* _WHAT THE EXERCISE ASKS_: Wherever a line of the records contains "SchedulerException", copy that line.

--- TASK DATA ---

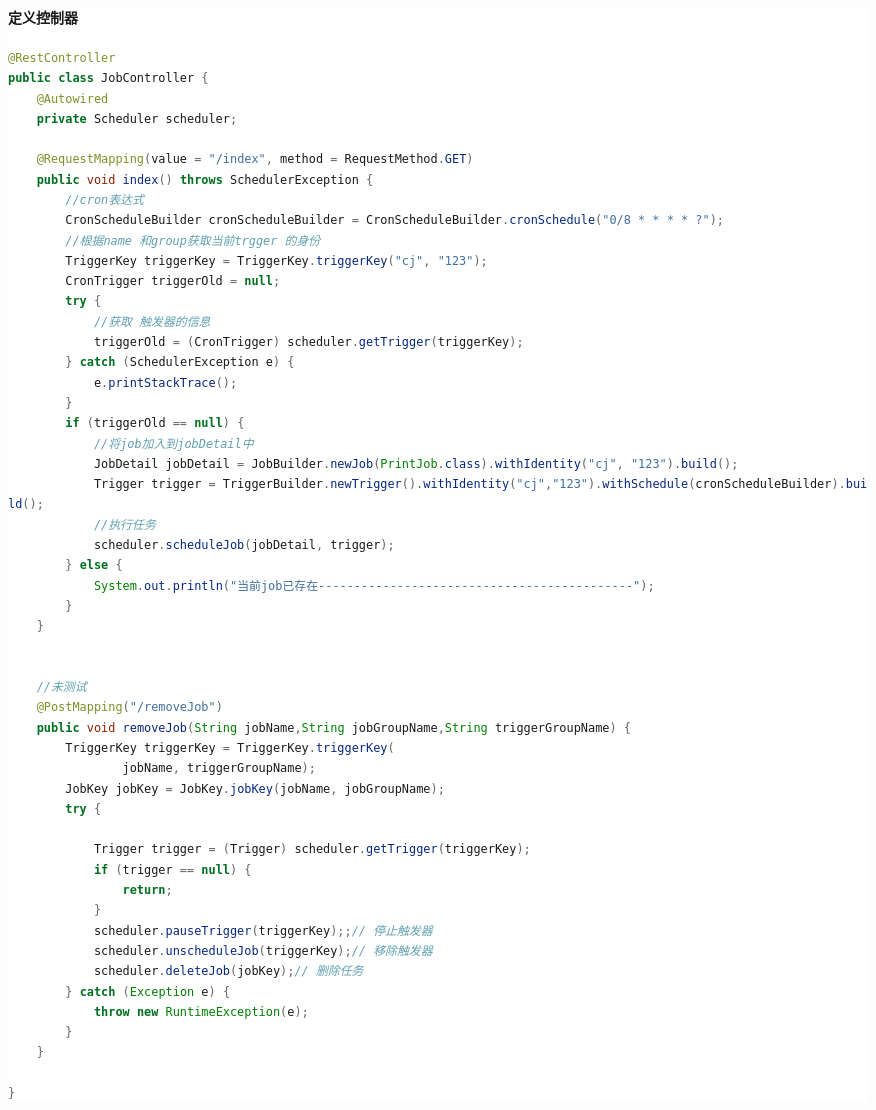 

#### 定义控制器

```java
@RestController
public class JobController {
    @Autowired
    private Scheduler scheduler;

    @RequestMapping(value = "/index", method = RequestMethod.GET)
    public void index() throws SchedulerException {
        //cron表达式
        CronScheduleBuilder cronScheduleBuilder = CronScheduleBuilder.cronSchedule("0/8 * * * * ?");
        //根据name 和group获取当前trgger 的身份
        TriggerKey triggerKey = TriggerKey.triggerKey("cj", "123");
        CronTrigger triggerOld = null;
        try {
            //获取 触发器的信息
            triggerOld = (CronTrigger) scheduler.getTrigger(triggerKey);
        } catch (SchedulerException e) {
            e.printStackTrace();
        }
        if (triggerOld == null) {
            //将job加入到jobDetail中
            JobDetail jobDetail = JobBuilder.newJob(PrintJob.class).withIdentity("cj", "123").build();
            Trigger trigger = TriggerBuilder.newTrigger().withIdentity("cj","123").withSchedule(cronScheduleBuilder).build();
            //执行任务
            scheduler.scheduleJob(jobDetail, trigger);
        } else {
            System.out.println("当前job已存在--------------------------------------------");
        }
    }


    //未测试
    @PostMapping("/removeJob")
    public void removeJob(String jobName,String jobGroupName,String triggerGroupName) {
        TriggerKey triggerKey = TriggerKey.triggerKey(
                jobName, triggerGroupName);
        JobKey jobKey = JobKey.jobKey(jobName, jobGroupName);
        try {

            Trigger trigger = (Trigger) scheduler.getTrigger(triggerKey);
            if (trigger == null) {
                return;
            }
            scheduler.pauseTrigger(triggerKey);;// 停止触发器
            scheduler.unscheduleJob(triggerKey);// 移除触发器
            scheduler.deleteJob(jobKey);// 删除任务
        } catch (Exception e) {
            throw new RuntimeException(e);
        }
    }

}
```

---

* _COMPLETED EXERCISE_:
    public void index() throws SchedulerException {
        } catch (SchedulerException e) {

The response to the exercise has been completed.